Quality Management and the Role of Statistics
Although the use of technical development is important in its own right, what has made these tools more effective are corresponding improvements in quality management. The success of Japanese industry has clearly demonstrated that technological superiority alone is not enough to be competitive in the long run. Although advantages of technological innovation can be compensated for by the ability to perform product reengineering, competitive success is based on an ability to understand and manage processes and the commitment to long-term quality improvement.
Statistical thinking has been at the heart of much of this development of quality and process management methods over the last two decades. In particular, total quality management is one of several modern management tools. It consists of an overall philosophy as well as methods for leading and managing an organization efficiently and effectively in order to meet the customers' needs. Some fundamental principles of total quality management relevant to our discussion here include:
Each decision in the systems development and acquisition process is a series of interconnected subprocesses.
All these processes have random variations that underlay outcomes;
Understanding (and reducing) these variations is a key to success; and
Effective decisions must be based on accurate and agreed-upon data.

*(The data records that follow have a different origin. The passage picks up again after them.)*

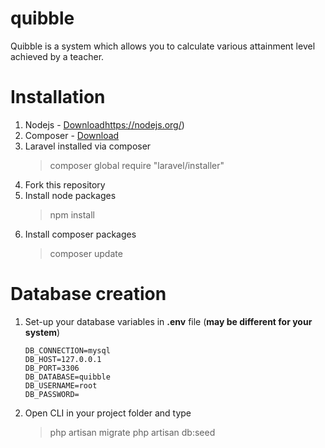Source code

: # quibble
Quibble is a system which allows you to calculate various attainment level achieved by a teacher.

# Installation
1. Nodejs - [Download]()https://nodejs.org/)
2. Composer - [Download](https://getcomposer.org/download/)
3. Laravel installed via composer
   >composer global require "laravel/installer"
4. Fork this repository
5. Install node packages
   >npm install
6. Install composer packages
   >composer update


# Database creation
1. Set-up your database variables in **.env** file (**may be different for your system**)
   ```
   DB_CONNECTION=mysql
   DB_HOST=127.0.0.1
   DB_PORT=3306
   DB_DATABASE=quibble
   DB_USERNAME=root
   DB_PASSWORD=
   ```

2. Open CLI in your project folder and type
   > php artisan migrate
   > php artisan db:seed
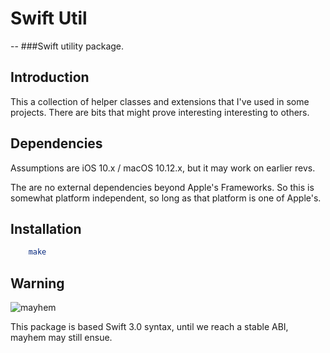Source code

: # Swift Util
--
###Swift utility package.

Introduction
--
This a collection of helper classes and extensions that I've used in some projects. There are bits that might prove interesting interesting to others. 

Dependencies
--
Assumptions are iOS 10.x / macOS 10.12.x, but it may work on earlier revs.

The are no external dependencies beyond Apple's Frameworks. So this is somewhat platform independent, so long as that platform is one of Apple's.


Installation
--
```bash
	make
```

## Warning
![mayhem](https://cloud.githubusercontent.com/assets/80546/21415536/b70bb734-c7d8-11e6-8bfe-632b000e89e4.jpg)

This package is based Swift 3.0 syntax, until we reach a stable ABI, mayhem may still ensue.
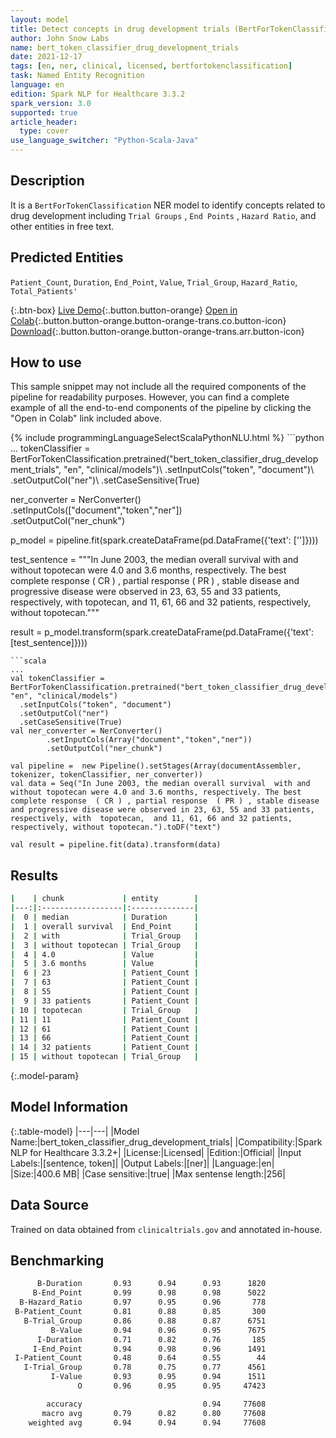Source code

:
 ```yaml
---
layout: model
title: Detect concepts in drug development trials (BertForTokenClassification)
author: John Snow Labs
name: bert_token_classifier_drug_development_trials
date: 2021-12-17
tags: [en, ner, clinical, licensed, bertfortokenclassification]
task: Named Entity Recognition
language: en
edition: Spark NLP for Healthcare 3.3.2
spark_version: 3.0
supported: true
article_header:
  type: cover
use_language_switcher: "Python-Scala-Java"
---
```


## Description

It is a `BertForTokenClassification` NER model to identify concepts related to drug development including `Trial Groups` , `End Points` , `Hazard Ratio`, and other entities in free text.

## Predicted Entities

`Patient_Count`, `Duration`, `End_Point`, `Value`, `Trial_Group`, `Hazard_Ratio`, `Total_Patients'`

{:.btn-box}
[Live Demo](https://demo.johnsnowlabs.com/healthcare/NER_DRUGS_DEVELOPMENT_TRIALS/){:.button.button-orange}
[Open in Colab](https://colab.research.google.com/github/JohnSnowLabs/spark-nlp-workshop/blob/master/tutorials/streamlit_notebooks/healthcare/NER_BERT_TOKEN_CLASSIFIER.ipynb){:.button.button-orange.button-orange-trans.co.button-icon}
[Download](https://s3.amazonaws.com/auxdata.johnsnowlabs.com/clinical/models/bert_token_classifier_drug_development_trials_en_3.3.2_3.0_1639776838533.zip){:.button.button-orange.button-orange-trans.arr.button-icon}

## How to use

This sample snippet may not include all the required components of the pipeline for readability purposes. However, you can find a complete example of all the end-to-end components of the pipeline by clicking the "Open in Colab" link included above.




<div class="tabs-box" markdown="1">
{% include programmingLanguageSelectScalaPythonNLU.html %}
```python
...
tokenClassifier = BertForTokenClassification.pretrained("bert_token_classifier_drug_development_trials", "en", "clinical/models")\
  .setInputCols("token", "document")\
  .setOutputCol("ner")\
  .setCaseSensitive(True)

ner_converter = NerConverter()\
        .setInputCols(["document","token","ner"])\
        .setOutputCol("ner_chunk") 
        
p_model = pipeline.fit(spark.createDataFrame(pd.DataFrame({'text': ['']})))

test_sentence = """In June 2003, the median overall survival  with and without topotecan were 4.0 and 3.6 months, respectively. The best complete response  ( CR ) , partial response  ( PR ) , stable disease and progressive disease were observed in 23, 63, 55 and 33 patients, respectively, with  topotecan,  and 11, 61, 66 and 32 patients, respectively, without topotecan."""

result = p_model.transform(spark.createDataFrame(pd.DataFrame({'text': [test_sentence]})))
```
```scala
...
val tokenClassifier = BertForTokenClassification.pretrained("bert_token_classifier_drug_development_trials", "en", "clinical/models")
  .setInputCols("token", "document")
  .setOutputCol("ner")
  .setCaseSensitive(True)
val ner_converter = NerConverter()
        .setInputCols(Array("document","token","ner"))
        .setOutputCol("ner_chunk")

val pipeline =  new Pipeline().setStages(Array(documentAssembler, tokenizer, tokenClassifier, ner_converter))
val data = Seq("In June 2003, the median overall survival  with and without topotecan were 4.0 and 3.6 months, respectively. The best complete response  ( CR ) , partial response  ( PR ) , stable disease and progressive disease were observed in 23, 63, 55 and 33 patients, respectively, with  topotecan,  and 11, 61, 66 and 32 patients, respectively, without topotecan.").toDF("text")

val result = pipeline.fit(data).transform(data)
```
</div>

## Results

```bash
|    | chunk             | entity        |
|---:|:------------------|:--------------|
|  0 | median            | Duration      |
|  1 | overall survival  | End_Point     |
|  2 | with              | Trial_Group   |
|  3 | without topotecan | Trial_Group   |
|  4 | 4.0               | Value         |
|  5 | 3.6 months        | Value         |
|  6 | 23                | Patient_Count |
|  7 | 63                | Patient_Count |
|  8 | 55                | Patient_Count |
|  9 | 33 patients       | Patient_Count |
| 10 | topotecan         | Trial_Group   |
| 11 | 11                | Patient_Count |
| 12 | 61                | Patient_Count |
| 13 | 66                | Patient_Count |
| 14 | 32 patients       | Patient_Count |
| 15 | without topotecan | Trial_Group   |
```

{:.model-param}
## Model Information

{:.table-model}
|---|---|
|Model Name:|bert_token_classifier_drug_development_trials|
|Compatibility:|Spark NLP for Healthcare 3.3.2+|
|License:|Licensed|
|Edition:|Official|
|Input Labels:|[sentence, token]|
|Output Labels:|[ner]|
|Language:|en|
|Size:|400.6 MB|
|Case sensitive:|true|
|Max sentense length:|256|

## Data Source

Trained on data obtained from `clinicaltrials.gov` and annotated in-house.

## Benchmarking

```bash
      B-Duration       0.93      0.94      0.93      1820
     B-End_Point       0.99      0.98      0.98      5022
  B-Hazard_Ratio       0.97      0.95      0.96       778
 B-Patient_Count       0.81      0.88      0.85       300
   B-Trial_Group       0.86      0.88      0.87      6751
         B-Value       0.94      0.96      0.95      7675
      I-Duration       0.71      0.82      0.76       185
     I-End_Point       0.94      0.98      0.96      1491
 I-Patient_Count       0.48      0.64      0.55        44
   I-Trial_Group       0.78      0.75      0.77      4561
         I-Value       0.93      0.95      0.94      1511
               O       0.96      0.95      0.95     47423

        accuracy                           0.94     77608
       macro avg       0.79      0.82      0.80     77608
    weighted avg       0.94      0.94      0.94     77608

```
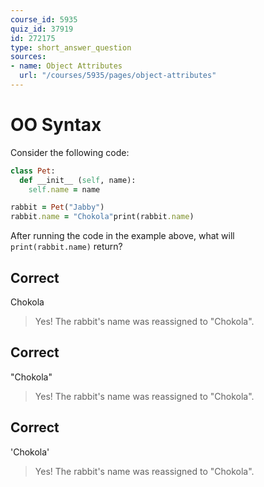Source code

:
 ```yaml
---
course_id: 5935
quiz_id: 37919
id: 272175
type: short_answer_question
sources:
- name: Object Attributes
  url: "/courses/5935/pages/object-attributes"
---
```


# OO Syntax

Consider the following code:

```ruby
class Pet:
  def __init__ (self, name):
    self.name = name

rabbit = Pet("Jabby")
rabbit.name = "Chokola"print(rabbit.name)
```

After running the code in the example above, what will
`print(rabbit.name)`&nbsp;return?

## Correct

Chokola

> Yes! The rabbit's name was reassigned to "Chokola".

## Correct

"Chokola"

> Yes! The rabbit's name was reassigned to "Chokola".

## Correct

'Chokola'

> Yes! The rabbit's name was reassigned to "Chokola".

Since statistical concepts and statistical thinking play a major role in studying, managing, and reducing variation, they are at the heart of process and quality management. This is, in fact, one of the basic messages in Deming's management theory (Deming, 1986).
Reduction and management of process variation is also the underlying theme in internationally accepted efforts at standardization, such as ISO 9000 (see Appendix D). These standards are based on several fundamental operating principles:
Processes affecting quality must be documented: documenting often identifies important ad hoc methods that are inconsistently applied. Adhering to consistent applications of the process reduces the variability in the product. When processes are well documented, customer requirements are more fully understood, the staff is more capable of satisfying the customer because of an improved
understanding of how products and services are designed and produced, and consistent means are achieved for investigating root causes and resolving customer complaints.
Records of important decisions and valuable data must be retained. Decisions must be periodically reviewed during audits and scrutinized for authorization. Data describing information about the quality of the product or service must be retained for a defined time period. These data form a valuable source of information used for improvement and development of new products or services.
Processes must be in control: effective documentation and record retention result in bringing processes under control. This is a necessary step before a process of continuing improvements can be implemented.
Examining a process and documenting it leads to better understanding of the causes of variation, variability reduction, and better process management. The resulting continuous improvement leads to identification and root-cause analysis of systemic problems and suggests corrective action.
The panel believes that some of the lessons learned in industry are indeed applicable to defense acquisition.
IMPLICATIONS FOR DEFENSE ACQUISITION AND OPERATIONAL TESTING AND EVALUATION
There are several implications of adopting the proposed new paradigm as the foundation for DoD testing and evaluation as part of the system development process. To avoid unintended consequences, DoD should attempt to understand how each change will affect aspects of the acquisition process before adoption.
Evaluating a System Against Broadly Stated Mission Needs
All parties from the operational requirements community should avoid using unnecessarily simplistic metrics and detailed specifications as key measures of merit or success. Specifically, all parties—including program managers and the test community—should accept the goal of measuring progress against broadly stated mission needs. This might involve evaluating and making trade-offs (using modeling and simulations, for example) as well as judgment.
For example, consider the early operational testing that showed flaws in the Intervehicular Information System (IVIS) of the M1A2 battle tank. This system was an integral part of the upgrade that defined the new equipment as the M1A2 tank. The unsatisfactory performance could have been attributable to one or more of three possible causes: inadequate training of the tank crews, hardware immaturity, or software errors. Although that performance could have been attributable to one or more of these causes, it was appropriate to use overall system performance as the measure of the problem, rather than, say, adequacy of
training. (In this case, the key issue was whether to cancel the entire upgrade, cancel only the IVIS subsystem, or attempt to fix the problems with IVIS while accepting the upgrade.)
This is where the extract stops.